══ DATA SHOWN
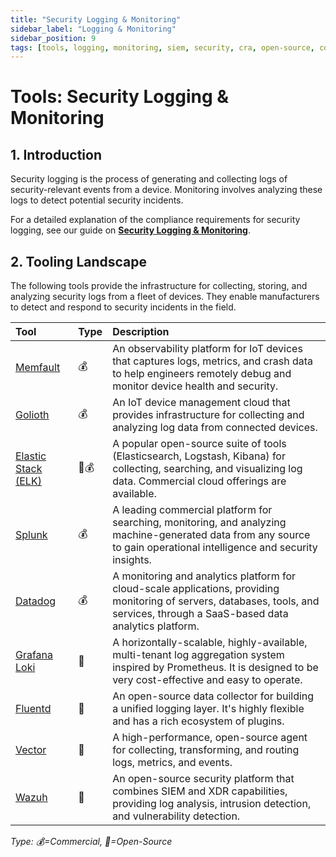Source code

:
 ```yaml
---
title: "Security Logging & Monitoring"
sidebar_label: "Logging & Monitoring"
sidebar_position: 9
tags: [tools, logging, monitoring, siem, security, cra, open-source, commercial]
---
```

# Tools: Security Logging & Monitoring

## 1. Introduction

Security logging is the process of generating and collecting logs of security-relevant events from a device. Monitoring involves analyzing these logs to detect potential security incidents.

For a detailed explanation of the compliance requirements for security logging, see our guide on **[Security Logging & Monitoring](../implementation/operate-phase/security-logging.md)**.

## 2. Tooling Landscape

The following tools provide the infrastructure for collecting, storing, and analyzing security logs from a fleet of devices. They enable manufacturers to detect and respond to security incidents in the field.

| Tool | Type | Description |
| :--- | :--- | :--- |
| [Memfault](https://memfault.com/) | 💰 | An observability platform for IoT devices that captures logs, metrics, and crash data to help engineers remotely debug and monitor device health and security. |
| [Golioth](https://golioth.io/) | 💰 | An IoT device management cloud that provides infrastructure for collecting and analyzing log data from connected devices. |
| [Elastic Stack (ELK)](https://www.elastic.co/) | 🐙💰 | A popular open-source suite of tools (Elasticsearch, Logstash, Kibana) for collecting, searching, and visualizing log data. Commercial cloud offerings are available. |
| [Splunk](https://www.splunk.com/) | 💰 | A leading commercial platform for searching, monitoring, and analyzing machine-generated data from any source to gain operational intelligence and security insights. |
| [Datadog](https://www.datadoghq.com/) | 💰 | A monitoring and analytics platform for cloud-scale applications, providing monitoring of servers, databases, tools, and services, through a SaaS-based data analytics platform. |
| [Grafana Loki](https://grafana.com/oss/loki/) | 🐙 | A horizontally-scalable, highly-available, multi-tenant log aggregation system inspired by Prometheus. It is designed to be very cost-effective and easy to operate. |
| [Fluentd](https://www.fluentd.org/) | 🐙 | An open-source data collector for building a unified logging layer. It's highly flexible and has a rich ecosystem of plugins. |
| [Vector](https://vector.dev/) | 🐙 | A high-performance, open-source agent for collecting, transforming, and routing logs, metrics, and events. |
| [Wazuh](https://wazuh.com/) | 🐙 | An open-source security platform that combines SIEM and XDR capabilities, providing log analysis, intrusion detection, and vulnerability detection. |

<!-- vale off -->
*Type: 💰=Commercial, 🐙=Open-Source*
<!-- vale on -->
════
■ ASSIGNED TASK:
Each line holding the word "available" must be pulled from the records.

■ EXERCISE RESPONSE:
| [Elastic Stack (ELK)](https://www.elastic.co/) | 🐙💰 | A popular open-source suite of tools (Elasticsearch, Logstash, Kibana) for collecting, searching, and visualizing log data. Commercial cloud offerings are available. |
| [Grafana Loki](https://grafana.com/oss/loki/) | 🐙 | A horizontally-scalable, highly-available, multi-tenant log aggregation system inspired by Prometheus. It is designed to be very cost-effective and easy to operate. |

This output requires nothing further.